Tips for scheduling motion hearings in California eviction cases are the topic of this blog post. The time frames in eviction cases in California are very short and therefore choosing the best day of the week to schedule a hearing on certain motions can make a lot of difference for a tenant facing possible eviction. This blog post will discuss my personal opinion as to the best days of the week in which to schedule a hearing on demurrers, motions to quash and motions to strike although some of the tips discussed herein may be useful for other motions as well.

A motion to quash service of summons is generally the first motion that is filed in response to a California eviction complaint assuming that the defendant contends that they were not properly served.

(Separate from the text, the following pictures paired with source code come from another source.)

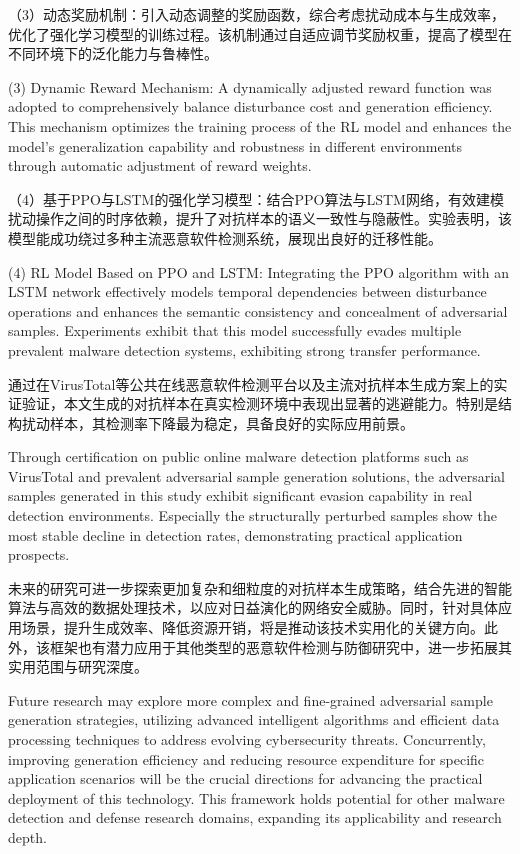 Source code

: \begin{conclusion}
（3）动态奖励机制：引入动态调整的奖励函数，综合考虑扰动成本与生成效率，优化了强化学习模型的训练过程。该机制通过自适应调节奖励权重，提高了模型在不同环境下的泛化能力与鲁棒性。

(3) Dynamic Reward Mechanism: A dynamically adjusted reward function was adopted to comprehensively balance disturbance cost and generation efficiency. This mechanism optimizes the training process of the RL model and enhances the model's generalization capability and robustness in different environments through automatic adjustment of reward weights.
	
（4）基于PPO与LSTM的强化学习模型：结合PPO算法与LSTM网络，有效建模扰动操作之间的时序依赖，提升了对抗样本的语义一致性与隐蔽性。实验表明，该模型能成功绕过多种主流恶意软件检测系统，展现出良好的迁移性能。

(4) RL Model Based on PPO and LSTM: Integrating the PPO algorithm with an LSTM network effectively models temporal dependencies between disturbance operations and enhances the semantic consistency and concealment of adversarial samples. Experiments exhibit that this model successfully evades multiple prevalent malware detection systems, exhibiting strong transfer performance.
	
通过在VirusTotal等公共在线恶意软件检测平台以及主流对抗样本生成方案上的实证验证，本文生成的对抗样本在真实检测环境中表现出显著的逃避能力。特别是结构扰动样本，其检测率下降最为稳定，具备良好的实际应用前景。

Through certification on public online malware detection platforms such as VirusTotal and prevalent adversarial sample generation solutions, the adversarial samples generated in this study exhibit significant evasion capability in real detection environments. Especially the structurally perturbed samples show the most stable decline in detection rates, demonstrating practical application prospects.
	
未来的研究可进一步探索更加复杂和细粒度的对抗样本生成策略，结合先进的智能算法与高效的数据处理技术，以应对日益演化的网络安全威胁。同时，针对具体应用场景，提升生成效率、降低资源开销，将是推动该技术实用化的关键方向。此外，该框架也有潜力应用于其他类型的恶意软件检测与防御研究中，进一步拓展其实用范围与研究深度。

Future research may explore more complex and fine-grained adversarial sample generation strategies, utilizing advanced intelligent algorithms and efficient data processing techniques to address evolving cybersecurity threats. Concurrently, improving generation efficiency and reducing resource expenditure for specific application scenarios will be the crucial directions for advancing the practical deployment of this technology. This framework holds potential for other malware detection and defense research domains, expanding its applicability and research depth.
\end{conclusion}
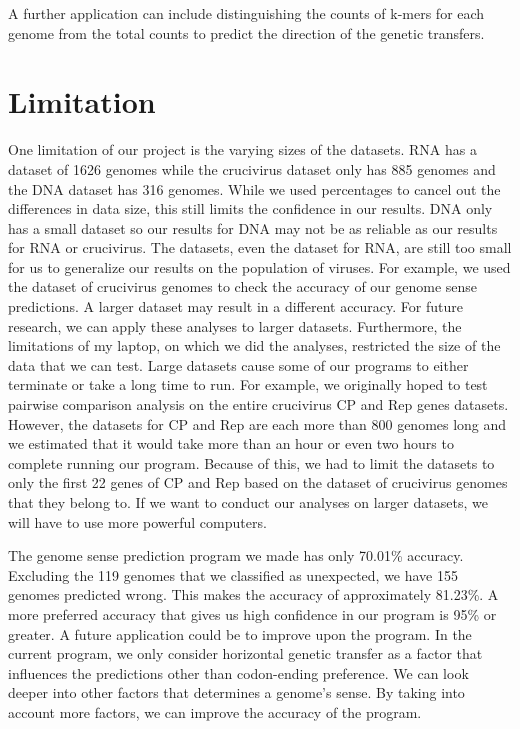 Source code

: \documentclass[eng]{ajceam-class}
\begin{document}
A further application can include distinguishing the counts of k-mers for each genome from the total counts to predict the direction of the genetic transfers.

\section{Limitation}

One limitation of our project is the varying sizes of the datasets. RNA has a dataset of 1626 genomes while the crucivirus dataset only has 885 genomes and the DNA dataset has 316 genomes. While we used percentages to cancel out the differences in data size, this still limits the confidence in our results. DNA only has a small dataset so our results for DNA may not be as reliable as our results for RNA or crucivirus. The datasets, even the dataset for RNA, are still too small for us to generalize our results on the population of viruses. For example, we used the dataset of crucivirus genomes to check the accuracy of our genome sense predictions. A larger dataset may result in a different accuracy. For future research, we can apply these analyses to larger datasets. Furthermore, the limitations of my laptop, on which we did the analyses, restricted the size of the data that we can test. Large datasets cause some of our programs to either terminate or take a long time to run. For example, we originally hoped to test pairwise comparison analysis on the entire crucivirus CP and Rep genes datasets. However, the datasets for CP and Rep are each more than 800 genomes long and we estimated that it would take more than an hour or even two hours to complete running our program. Because of this, we had to limit the datasets to only the first 22 genes of CP and Rep based on the dataset of crucivirus genomes that they belong to. If we want to conduct our analyses on larger datasets, we will have to use more powerful computers. 

The genome sense prediction program we made has only 70.01\% accuracy. Excluding the 119 genomes that we classified as unexpected, we have 155 genomes predicted wrong. This makes the accuracy of approximately 81.23\%. A more preferred accuracy that gives us high confidence in our program is 95\% or greater. A future application could be to improve upon the program. In the current program, we only consider horizontal genetic transfer as a factor that influences the predictions other than codon-ending preference. We can look deeper into other factors that determines a genome's sense. By taking into account more factors, we can improve the accuracy of the program.
\end{document}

Any hearing on a motion to quash service of summons in a California eviction must be set for hearing within 3-7 calendar days from filing of the motion. See Code of Civil Procedure § 1167.4(a) and California Rule of Court 3.1327(a). If the motion to quash is served by mail than the hearing date may be extended to between 8-12 calendar days because of the additional 5 calendar days required by the provisions of Code of Civil Procedure § 1013. See California Rule of Court 3.1327(a). I want to stress that some Courts and Judges strictly enforce the 3-7 calendar day limitation so you should always check with the local Court clerk to verify the exact time limit allowed in their particular Court.

You also need to remember that some Courts only schedule hearing on motions in eviction cases on certain days of the week so you may not be able to choose the particular day that you want to. However there are some Courts that do schedule hearing on motion in eviction cases several days a week.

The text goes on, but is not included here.